EXERCISE DESCRIPTION: Find every line in the entries that holds the string "limit" and report it.

WORKING DATA:
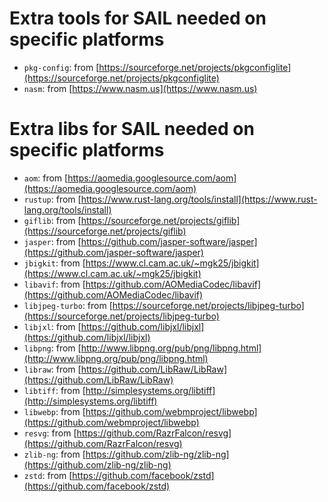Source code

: # Extra tools for SAIL needed on specific platforms

* `pkg-config`: from [https://sourceforge.net/projects/pkgconfiglite](https://sourceforge.net/projects/pkgconfiglite)
* `nasm`: from [https://www.nasm.us](https://www.nasm.us)

# Extra libs for SAIL needed on specific platforms

* `aom`: from [https://aomedia.googlesource.com/aom](https://aomedia.googlesource.com/aom)
* `rustup`: from [https://www.rust-lang.org/tools/install](https://www.rust-lang.org/tools/install)
* `giflib`: from [https://sourceforge.net/projects/giflib](https://sourceforge.net/projects/giflib)
* `jasper`: from [https://github.com/jasper-software/jasper](https://github.com/jasper-software/jasper)
* `jbigkit`: from [https://www.cl.cam.ac.uk/~mgk25/jbigkit](https://www.cl.cam.ac.uk/~mgk25/jbigkit)
* `libavif`: from [https://github.com/AOMediaCodec/libavif](https://github.com/AOMediaCodec/libavif)
* `libjpeg-turbo`: from [https://sourceforge.net/projects/libjpeg-turbo](https://sourceforge.net/projects/libjpeg-turbo)
* `libjxl`: from [https://github.com/libjxl/libjxl](https://github.com/libjxl/libjxl)
* `libpng`: from [http://www.libpng.org/pub/png/libpng.html](http://www.libpng.org/pub/png/libpng.html)
* `libraw`: from [https://github.com/LibRaw/LibRaw](https://github.com/LibRaw/LibRaw)
* `libtiff`: from [http://simplesystems.org/libtiff](http://simplesystems.org/libtiff)
* `libwebp`: from [https://github.com/webmproject/libwebp](https://github.com/webmproject/libwebp)
* `resvg`: from [https://github.com/RazrFalcon/resvg](https://github.com/RazrFalcon/resvg)
* `zlib-ng`: from [https://github.com/zlib-ng/zlib-ng](https://github.com/zlib-ng/zlib-ng)
* `zstd`: from [https://github.com/facebook/zstd](https://github.com/facebook/zstd)
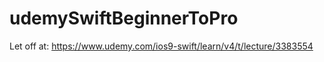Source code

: # udemySwiftBeginnerToPro

Let off at:
https://www.udemy.com/ios9-swift/learn/v4/t/lecture/3383554







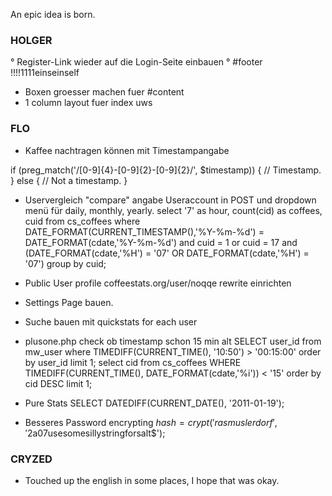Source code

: An epic idea is born.



### HOLGER ###################################

° Register-Link wieder auf die Login-Seite einbauen
° #footer !!!!1111einseinself
* Boxen groesser machen fuer #content
* 1 column layout fuer index uws

### FLO ######################################

* Kaffee nachtragen können mit Timestampangabe

if (preg_match('/[0-9]{4}-[0-9]{2}-[0-9]{2}/', $timestamp))
{
      // Timestamp.
}
else
{
      // Not a timestamp.
}

* Uservergleich "compare" angabe Useraccount in POST und dropdown menü
für daily, monthly, yearly.
select '7' as hour, count(cid) as coffees, cuid  from cs_coffees where
DATE_FORMAT(CURRENT_TIMESTAMP(),'%Y-%m-%d') = DATE_FORMAT(cdate,'%Y-%m-%d') and
cuid = 1 or cuid = 17 and (DATE_FORMAT(cdate,'%H') = '07' OR
DATE_FORMAT(cdate,'%H') = '07')  group by cuid;

* Public User profile coffeestats.org/user/noqqe rewrite einrichten


* Settings Page bauen.

* Suche bauen mit quickstats for each user

* plusone.php check ob timestamp schon 15 min alt
 SELECT user_id from mw_user where TIMEDIFF(CURRENT_TIME(), '10:50') >
 '00:15:00' order by user_id limit 1;
 select cid from cs_coffees WHERE TIMEDIFF(CURRENT_TIME(),
 DATE_FORMAT(cdate,'%i')) < '15' order by cid DESC limit 1;

* Pure Stats
SELECT DATEDIFF(CURRENT_DATE(), '2011-01-19');

* Besseres Password encrypting
$hash = crypt('rasmuslerdorf', '$2a$07$usesomesillystringforsalt$');

### CRYZED ######################################

* Touched up the english in some places, I hope that was okay.
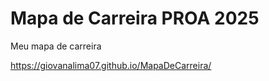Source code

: # Mapa de Carreira PROA 2025

Meu mapa de carreira 

https://giovanalima07.github.io/MapaDeCarreira/


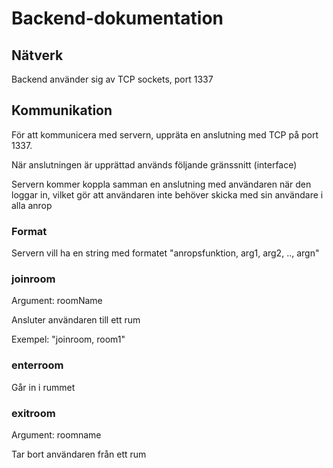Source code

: 
# Backend-dokumentation

## Nätverk
Backend använder sig av TCP sockets, port 1337

## Kommunikation
För att kommunicera med servern, uppräta en anslutning med TCP på port 1337.

När anslutningen är upprättad används följande gränssnitt (interface)

Servern kommer koppla samman en anslutning med användaren när den loggar in, vilket gör att användaren inte behöver skicka med sin användare i alla anrop

### Format
Servern vill ha en string med formatet "anropsfunktion, arg1, arg2, .., argn"


### joinroom 
Argument: roomName

Ansluter användaren till ett rum

Exempel: "joinroom, room1"

### enterroom
Går in i rummet


### exitroom
Argument: roomname

Tar bort användaren från ett rum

SOLUTION FOR THIS TASK:
 '00:15:00' order by user_id limit 1;
 DATE_FORMAT(cdate,'%i')) < '15' order by cid DESC limit 1;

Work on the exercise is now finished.